Information shown>
+---+
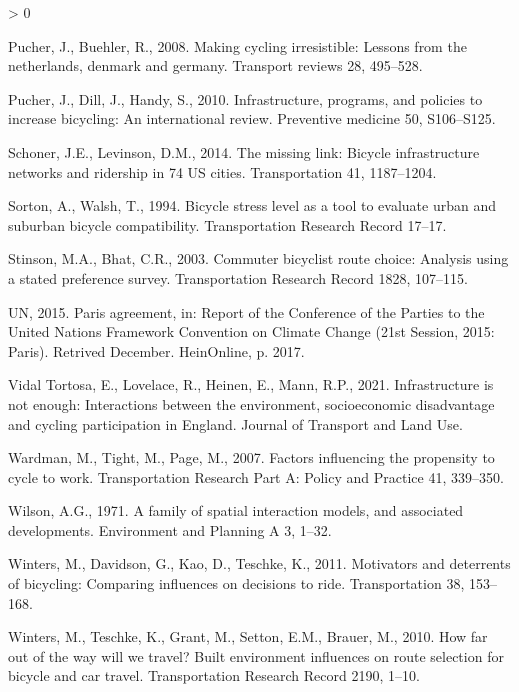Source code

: \documentclass[
]{article}
\newlength{\cslhangindent}
\newenvironment{CSLReferences}[2] %
 {%
  \setlength{\parindent}{0pt}
  \ifodd #1 \everypar{\setlength{\hangindent}{\cslhangindent}}\ignorespaces\fi
  \ifnum #2 > 0
  \setlength{\parskip}{#2\baselineskip}
  \fi
 }%
 {}
\begin{document}
\begin{CSLReferences}{1}{0}
\leavevmode\hypertarget{ref-pucher2008making}{}%
Pucher, J., Buehler, R., 2008. Making cycling irresistible: Lessons from the netherlands, denmark and germany. Transport reviews 28, 495--528.

\leavevmode\hypertarget{ref-pucher2010infrastructure}{}%
Pucher, J., Dill, J., Handy, S., 2010. Infrastructure, programs, and policies to increase bicycling: An international review. Preventive medicine 50, S106--S125.

\leavevmode\hypertarget{ref-schoner2014missing}{}%
Schoner, J.E., Levinson, D.M., 2014. The missing link: Bicycle infrastructure networks and ridership in 74 US cities. Transportation 41, 1187--1204.

\leavevmode\hypertarget{ref-sorton1994bicycle}{}%
Sorton, A., Walsh, T., 1994. Bicycle stress level as a tool to evaluate urban and suburban bicycle compatibility. Transportation Research Record 17--17.

\leavevmode\hypertarget{ref-stinson2003commuter}{}%
Stinson, M.A., Bhat, C.R., 2003. Commuter bicyclist route choice: Analysis using a stated preference survey. Transportation Research Record 1828, 107--115.

\leavevmode\hypertarget{ref-agreement2015paris}{}%
UN, 2015. Paris agreement, in: Report of the Conference of the Parties to the United Nations Framework Convention on Climate Change (21st Session, 2015: Paris). Retrived December. HeinOnline, p. 2017.

\leavevmode\hypertarget{ref-vidaltortosa_infrastructure_2020}{}%
Vidal Tortosa, E., Lovelace, R., Heinen, E., Mann, R.P., 2021. Infrastructure is not enough: Interactions between the environment, socioeconomic disadvantage and cycling participation in {England}. Journal of Transport and Land Use.

\leavevmode\hypertarget{ref-wardman2007factors}{}%
Wardman, M., Tight, M., Page, M., 2007. Factors influencing the propensity to cycle to work. Transportation Research Part A: Policy and Practice 41, 339--350.

\leavevmode\hypertarget{ref-wilson1971family}{}%
Wilson, A.G., 1971. A family of spatial interaction models, and associated developments. Environment and Planning A 3, 1--32.

\leavevmode\hypertarget{ref-winters2011motivators}{}%
Winters, M., Davidson, G., Kao, D., Teschke, K., 2011. Motivators and deterrents of bicycling: Comparing influences on decisions to ride. Transportation 38, 153--168.

\leavevmode\hypertarget{ref-winters2010far}{}%
Winters, M., Teschke, K., Grant, M., Setton, E.M., Brauer, M., 2010. How far out of the way will we travel? Built environment influences on route selection for bicycle and car travel. Transportation Research Record 2190, 1--10.

\end{CSLReferences}
\end{document}
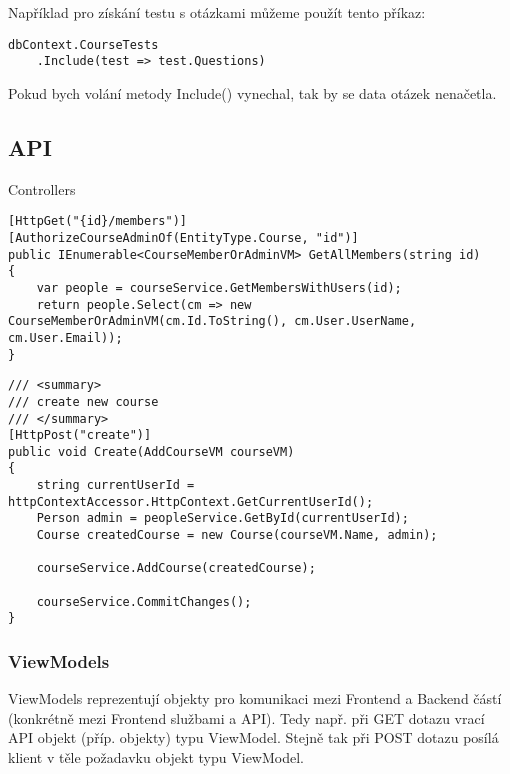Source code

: Například pro získání testu s otázkami můžeme použít tento příkaz:
\begin{lstlisting}
dbContext.CourseTests
	.Include(test => test.Questions)
\end{lstlisting}
Pokud bych volání metody Include() vynechal, tak by se data otázek nenačetla.

\newpage

\subsection{API}

Controllers

\begin{lstlisting}
[HttpGet("{id}/members")]
[AuthorizeCourseAdminOf(EntityType.Course, "id")]
public IEnumerable<CourseMemberOrAdminVM> GetAllMembers(string id)
{
	var people = courseService.GetMembersWithUsers(id);
	return people.Select(cm => new CourseMemberOrAdminVM(cm.Id.ToString(), cm.User.UserName, cm.User.Email));
}
\end{lstlisting}

\begin{lstlisting}
/// <summary>
/// create new course
/// </summary>
[HttpPost("create")]
public void Create(AddCourseVM courseVM)
{
	string currentUserId = httpContextAccessor.HttpContext.GetCurrentUserId();
	Person admin = peopleService.GetById(currentUserId);
	Course createdCourse = new Course(courseVM.Name, admin);
	
	courseService.AddCourse(createdCourse);
	
	courseService.CommitChanges();
}
\end{lstlisting}

\subsubsection*{ViewModels}

ViewModels reprezentují objekty pro komunikaci mezi Frontend a Backend částí (konkrétně mezi Frontend službami a API). Tedy např. při GET dotazu vrací API objekt (příp. objekty) typu ViewModel. Stejně tak při POST dotazu posílá klient v těle požadavku objekt typu ViewModel.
+---+
Required work> Nothing but the lines from the start of the listing through the line with "Pucher, J., Dill, J., Handy, S., 2010." belongs in the answer, each one retyped exactly and without pictures.

Expected answer>
Source code

: \documentclass[
]{article}
\newlength{\cslhangindent}
\newenvironment{CSLReferences}[2] %
 {%
  \setlength{\parindent}{0pt}
  \ifodd #1 \everypar{\setlength{\hangindent}{\cslhangindent}}\ignorespaces\fi
  \ifnum #2 > 0
  \setlength{\parskip}{#2\baselineskip}
  \fi
 }%
 {}
\begin{document}
\begin{CSLReferences}{1}{0}
\leavevmode\hypertarget{ref-pucher2008making}{}%
Pucher, J., Buehler, R., 2008. Making cycling irresistible: Lessons from the netherlands, denmark and germany. Transport reviews 28, 495--528.

\leavevmode\hypertarget{ref-pucher2010infrastructure}{}%
Pucher, J., Dill, J., Handy, S., 2010. Infrastructure, programs, and policies to increase bicycling: An international review. Preventive medicine 50, S106--S125.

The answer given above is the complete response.